The Supreme Court of Ohio recognized the right of the General Assembly to regulate the use of motor vehicles upon the state's highways as early as 1911. The court characterized that early legislation as "a remedial act, intended, in the first instance, to regulate the use of automobiles, and to provide for the safety of others who are lawfully using the public highways." Allen v. Smith (1911), 84 Ohio St. 283, 294, 95 N.E. 829, 832. In 1917, the Supreme Court of Ohio upheld G.C. 12603, which made it a crime to operate a motor vehicle "at a speed greater than is reasonable or proper," finding the statute was not unreasonably vague. State v. Schaeffer (1917), 96 Ohio St. 215, 117 N.E. 220, paragraph five of the syllabus. In 1920, the Supreme Court of Ohio held: "The state has full power to regulate the use of motor vehicles on its highways and may exact reasonable compensation for special facilities afforded, and make reasonable provision to insure safety." Saviers v. Smith (1920), 101 Ohio St. 132, 128 N.E. 269, paragraph five of the syllabus.

In addition, appellant challenges the application of the seat belt law to him based on this inalienable right to travel. The Eleventh District Court of Appeals rejected a similar argument based on Section 1, Article I, Ohio Constitution. State v. Krohn (Oct. 18, 1996), Geauga App. No. 96-G-1970, unreported. The Krohn court held that the state may enact laws to benefit public safety and welfare, even if those laws remove certain aspects of one's personal liberty. Id. , citing State v. Batsch (1988), 44 Ohio App.3d 81, 82, 541 N.E.2d 475, 476. A law compelling motorists to use a seat belt promotes such a state interest.

Under the decisions of the United States, and of this state, it is held that the inalienable rights given to the citizens of this state in Article I of the Ohio Constitution, and the equal protection and benefit guaranteed them in that document as well as in the federal Constitution, do not render the citizens immune from the operation of the police power.

Holsman v. Thomas (1925), 112 Ohio St. 397, 404, 147 N.E. 750, 752. Driving a car is a privilege and not a fundamental right. Tanner and Starnes , supra; Maumee v. Gabriel (1988), 35 Ohio St.3d 60, 518 N.E.2d 558. Accordingly, we find that both R.C. 4511.21 and 4513.263 advance the state's interest in protecting the health, safety and welfare of its citizens and, therefore, represent a proper exercise of the state's police power.

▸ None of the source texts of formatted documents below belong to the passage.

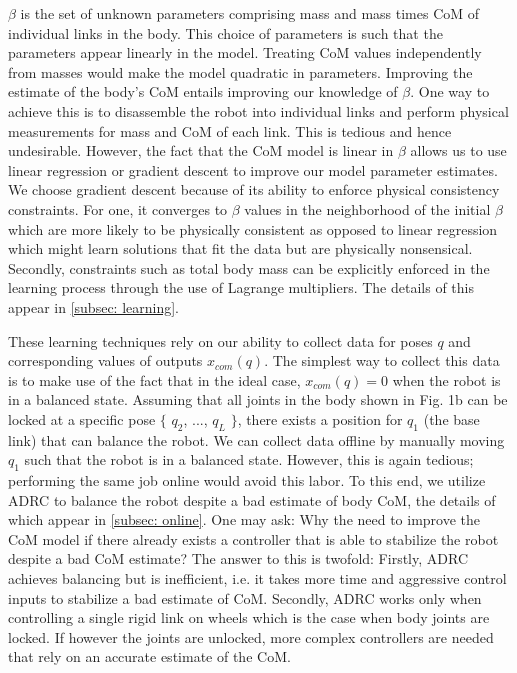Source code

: \documentclass[letterpaper, 10 pt, conference]{ieeeconf}  %
\begin{document}
$\beta$ is the set of unknown parameters comprising mass and mass times \ac{CoM} of individual links in the body. This choice of parameters is such that the parameters appear linearly in the model. Treating \ac{CoM} values independently from masses would make the model quadratic in parameters. Improving the estimate of the body's \ac{CoM} entails improving our knowledge of $\beta$. One way to achieve this is to disassemble the robot into individual links and perform physical measurements for mass and \ac{CoM} of each link. This is tedious and hence undesirable. However, the fact that the \ac{CoM} model is linear in $\beta$ allows us to use linear regression or gradient descent to improve our model parameter estimates. We choose gradient descent because of its ability to enforce physical consistency constraints. For one, it converges to $\beta$ values in the neighborhood of the initial $\beta$ which are more likely to be physically consistent as opposed to linear regression which might learn solutions that fit the data but are physically nonsensical. Secondly, constraints such as total body mass can be explicitly enforced in the learning process through the use of Lagrange multipliers. The details of this appear in \cref{subsec: learning}.

These learning techniques rely on our ability to collect data for poses $q$ and corresponding values of outputs $x_{com}(q)$. The simplest way to collect this data is to make use of the fact that in the ideal case, $x_{com}(q) = 0$ when the robot is in a balanced state. Assuming that all joints in the body  shown in Fig. 1b can be locked at a specific pose $\{$ $q_2$, $...$, $q_L$ $\}$, there exists a position for $q_1$ (the base link) that can balance the robot. We can collect data offline by manually moving $q_1$ such that the robot is in a balanced state. However, this is again tedious; performing the same job online would avoid this labor. To this end, we utilize \ac{ADRC} \cite{canete2012disturbance} to balance the robot despite a bad estimate of body \ac{CoM}, the details of which appear in \cref{subsec: online}. One may ask: Why the need to improve  the \ac{CoM} model if there already exists a controller that is able to stabilize the robot despite a bad \ac{CoM} estimate? The answer to this is twofold: Firstly, \ac{ADRC} achieves balancing but is inefficient, i.e. it takes more time and aggressive control inputs to stabilize a bad estimate of \ac{CoM}. Secondly, \ac{ADRC} works only when controlling a single rigid link on wheels which is the case when body joints are locked. If however the joints are unlocked, more complex controllers are needed that rely on an accurate estimate of the \ac{CoM}.
\end{document}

Appellant also argues that R.C. 4511.21 and 4513.263 are "administrative" rules, and their enforcement by the "fourth branch of government" is, in some way, invalid. The General Assembly duly and properly enacted both R.C. 4511.21 and 4513.263. The Ohio State Highway Patrol, an arm of the executive branch of government, cited appellant with violation of these statutes. The Circleville Municipal Court, part of the judicial branch of government, tried appellant, and found him guilty of violating these sections of the Revised Code. For the reasons articulated in State v. Wise (July 13, 1999), Gallia App. No. 98CA12, unreported, indicating that the Ohio General Assembly is empowered to enact travel regulations and municipal courts possess jurisdiction to enforce them, we reject appellant's argument. See, also, State v. Johnson (Aug. 11, 1998), Franklin App. No. 97APC12-1697, unreported.

We find appellant's First Assignment of Error to be without merit and it is, therefore,

OVERRULED.

II

Appellant's Second Assignment of Error alleges fraud. We interpret his argument as an allegation that government employees, entities, and agencies perpetrated a fraud upon appellant by carrying out their respective duties concerning enforcement of the laws of Ohio. Appellant contends that because the government has no jurisdiction to enforce the laws, employees of the government act fraudulently in carrying out their duties. Appellant cites no authority to support his proposition. We find, for all of the reasons set forth in the discussion of the First Assignment of Error, that the government has jurisdiction to enforce its laws. Appellant's Second Assignment of Error is without merit and is OVERRULED.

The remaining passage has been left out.